### TASK
Repeat verbatim only the lines from the opening of the material below through the one that contains "- Total de direcciones IP indexadas".
___
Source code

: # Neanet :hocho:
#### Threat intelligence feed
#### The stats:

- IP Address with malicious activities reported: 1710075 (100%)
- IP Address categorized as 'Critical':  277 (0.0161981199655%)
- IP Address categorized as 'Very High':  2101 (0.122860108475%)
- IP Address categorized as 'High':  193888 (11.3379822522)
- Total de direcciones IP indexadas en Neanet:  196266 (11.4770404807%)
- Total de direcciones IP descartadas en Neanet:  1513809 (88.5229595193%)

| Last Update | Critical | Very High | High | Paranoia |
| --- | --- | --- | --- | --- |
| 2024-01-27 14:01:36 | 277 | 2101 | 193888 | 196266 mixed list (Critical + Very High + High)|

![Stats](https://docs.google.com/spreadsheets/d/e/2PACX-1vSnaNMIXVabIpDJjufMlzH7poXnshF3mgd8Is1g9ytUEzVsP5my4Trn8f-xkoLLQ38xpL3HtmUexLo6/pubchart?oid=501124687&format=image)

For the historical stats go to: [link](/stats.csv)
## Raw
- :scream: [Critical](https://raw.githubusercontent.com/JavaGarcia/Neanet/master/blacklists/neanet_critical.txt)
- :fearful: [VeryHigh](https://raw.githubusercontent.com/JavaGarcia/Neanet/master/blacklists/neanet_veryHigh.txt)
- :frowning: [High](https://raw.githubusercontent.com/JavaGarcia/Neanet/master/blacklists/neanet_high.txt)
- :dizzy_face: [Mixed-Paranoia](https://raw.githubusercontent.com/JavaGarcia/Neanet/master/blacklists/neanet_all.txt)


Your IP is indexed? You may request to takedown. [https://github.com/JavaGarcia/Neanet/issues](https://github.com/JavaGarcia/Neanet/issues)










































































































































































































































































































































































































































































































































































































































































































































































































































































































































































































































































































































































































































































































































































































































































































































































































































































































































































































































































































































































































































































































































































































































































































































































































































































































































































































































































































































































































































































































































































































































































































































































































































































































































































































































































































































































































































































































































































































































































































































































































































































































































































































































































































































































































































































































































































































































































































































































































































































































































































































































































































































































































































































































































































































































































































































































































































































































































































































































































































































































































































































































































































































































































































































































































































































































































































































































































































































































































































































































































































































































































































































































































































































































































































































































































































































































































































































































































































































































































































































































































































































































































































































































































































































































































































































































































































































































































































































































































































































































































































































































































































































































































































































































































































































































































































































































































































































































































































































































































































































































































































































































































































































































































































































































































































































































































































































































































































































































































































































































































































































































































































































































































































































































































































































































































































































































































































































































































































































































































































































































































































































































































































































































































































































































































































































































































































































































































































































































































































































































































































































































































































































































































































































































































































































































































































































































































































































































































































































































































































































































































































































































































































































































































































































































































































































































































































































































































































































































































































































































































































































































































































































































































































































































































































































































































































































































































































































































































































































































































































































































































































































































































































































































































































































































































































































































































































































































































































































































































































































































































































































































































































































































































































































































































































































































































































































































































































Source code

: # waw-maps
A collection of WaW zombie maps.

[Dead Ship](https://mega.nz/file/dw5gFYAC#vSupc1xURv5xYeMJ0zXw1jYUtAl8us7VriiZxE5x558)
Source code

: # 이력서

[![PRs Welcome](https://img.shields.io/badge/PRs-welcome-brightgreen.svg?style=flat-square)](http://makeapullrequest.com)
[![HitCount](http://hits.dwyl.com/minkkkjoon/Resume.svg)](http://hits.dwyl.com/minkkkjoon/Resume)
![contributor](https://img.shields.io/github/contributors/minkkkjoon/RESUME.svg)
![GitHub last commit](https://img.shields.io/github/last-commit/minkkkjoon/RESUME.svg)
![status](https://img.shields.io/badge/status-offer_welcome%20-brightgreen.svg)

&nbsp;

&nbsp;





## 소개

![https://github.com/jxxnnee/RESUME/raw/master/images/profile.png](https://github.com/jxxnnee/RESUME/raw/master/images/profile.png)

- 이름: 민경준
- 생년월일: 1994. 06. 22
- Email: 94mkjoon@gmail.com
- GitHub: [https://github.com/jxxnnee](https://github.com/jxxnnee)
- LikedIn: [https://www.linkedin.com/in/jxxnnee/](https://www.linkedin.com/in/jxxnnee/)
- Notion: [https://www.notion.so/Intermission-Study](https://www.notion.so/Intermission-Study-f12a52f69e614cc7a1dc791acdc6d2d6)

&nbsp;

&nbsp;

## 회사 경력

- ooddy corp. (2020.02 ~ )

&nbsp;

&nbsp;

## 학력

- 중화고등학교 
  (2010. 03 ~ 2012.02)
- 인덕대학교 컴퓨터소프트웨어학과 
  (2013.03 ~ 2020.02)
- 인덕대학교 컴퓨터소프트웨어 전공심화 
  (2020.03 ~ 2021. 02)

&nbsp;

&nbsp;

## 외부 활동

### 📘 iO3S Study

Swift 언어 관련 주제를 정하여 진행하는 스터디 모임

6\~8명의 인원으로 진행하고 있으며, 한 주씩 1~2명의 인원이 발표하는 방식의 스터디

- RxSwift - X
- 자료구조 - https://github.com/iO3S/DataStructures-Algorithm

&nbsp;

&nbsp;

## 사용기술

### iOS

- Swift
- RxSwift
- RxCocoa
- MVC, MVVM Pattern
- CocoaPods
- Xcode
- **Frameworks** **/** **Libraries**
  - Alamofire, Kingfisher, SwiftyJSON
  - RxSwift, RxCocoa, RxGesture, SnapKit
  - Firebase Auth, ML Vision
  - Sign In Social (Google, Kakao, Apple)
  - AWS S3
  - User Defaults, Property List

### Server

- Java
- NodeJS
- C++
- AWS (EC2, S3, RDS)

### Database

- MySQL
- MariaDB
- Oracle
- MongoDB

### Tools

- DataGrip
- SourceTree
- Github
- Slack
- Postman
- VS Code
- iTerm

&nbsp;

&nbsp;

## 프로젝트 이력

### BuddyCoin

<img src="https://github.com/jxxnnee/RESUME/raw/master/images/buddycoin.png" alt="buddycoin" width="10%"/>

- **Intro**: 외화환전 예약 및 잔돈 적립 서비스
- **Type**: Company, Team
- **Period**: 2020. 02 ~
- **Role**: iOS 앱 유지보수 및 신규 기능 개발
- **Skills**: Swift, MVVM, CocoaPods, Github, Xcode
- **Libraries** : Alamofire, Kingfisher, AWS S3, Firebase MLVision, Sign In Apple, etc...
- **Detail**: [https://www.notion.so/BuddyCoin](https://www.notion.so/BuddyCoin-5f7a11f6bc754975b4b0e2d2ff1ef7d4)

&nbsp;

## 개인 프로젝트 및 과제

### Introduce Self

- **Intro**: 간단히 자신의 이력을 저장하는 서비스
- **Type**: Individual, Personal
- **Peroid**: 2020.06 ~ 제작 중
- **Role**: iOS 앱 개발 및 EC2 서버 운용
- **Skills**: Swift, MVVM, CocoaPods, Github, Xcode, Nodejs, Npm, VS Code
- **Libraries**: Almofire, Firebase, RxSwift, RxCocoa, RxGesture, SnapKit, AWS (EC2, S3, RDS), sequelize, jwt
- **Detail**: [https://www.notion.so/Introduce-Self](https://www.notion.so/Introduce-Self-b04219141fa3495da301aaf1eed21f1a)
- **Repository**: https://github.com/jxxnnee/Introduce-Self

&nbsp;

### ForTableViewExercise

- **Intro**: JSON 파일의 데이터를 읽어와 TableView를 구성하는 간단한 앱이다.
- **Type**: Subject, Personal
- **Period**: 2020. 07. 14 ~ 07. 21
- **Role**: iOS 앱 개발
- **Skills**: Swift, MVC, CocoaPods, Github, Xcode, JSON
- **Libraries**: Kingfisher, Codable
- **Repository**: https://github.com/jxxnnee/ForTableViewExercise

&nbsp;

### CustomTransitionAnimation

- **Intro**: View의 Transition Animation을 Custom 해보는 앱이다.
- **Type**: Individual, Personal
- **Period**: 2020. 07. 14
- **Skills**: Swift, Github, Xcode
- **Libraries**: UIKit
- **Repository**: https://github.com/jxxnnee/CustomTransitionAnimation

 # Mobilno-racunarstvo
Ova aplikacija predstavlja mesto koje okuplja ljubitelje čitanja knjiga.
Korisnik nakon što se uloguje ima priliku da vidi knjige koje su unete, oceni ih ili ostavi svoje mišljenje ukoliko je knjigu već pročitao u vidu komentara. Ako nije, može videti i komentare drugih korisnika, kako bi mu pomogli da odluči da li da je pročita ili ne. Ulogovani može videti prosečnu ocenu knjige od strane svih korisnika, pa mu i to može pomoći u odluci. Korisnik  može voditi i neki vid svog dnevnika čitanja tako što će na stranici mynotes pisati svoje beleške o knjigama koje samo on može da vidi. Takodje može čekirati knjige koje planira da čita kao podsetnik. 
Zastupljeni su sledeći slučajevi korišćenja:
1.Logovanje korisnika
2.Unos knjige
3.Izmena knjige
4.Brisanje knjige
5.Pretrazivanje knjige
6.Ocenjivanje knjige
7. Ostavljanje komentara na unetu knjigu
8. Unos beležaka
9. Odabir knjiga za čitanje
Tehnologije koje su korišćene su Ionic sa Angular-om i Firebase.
___
### ANSWER
Source code

: # Neanet :hocho:
#### Threat intelligence feed
#### The stats:

- IP Address with malicious activities reported: 1710075 (100%)
- IP Address categorized as 'Critical':  277 (0.0161981199655%)
- IP Address categorized as 'Very High':  2101 (0.122860108475%)
- IP Address categorized as 'High':  193888 (11.3379822522)
- Total de direcciones IP indexadas en Neanet:  196266 (11.4770404807%)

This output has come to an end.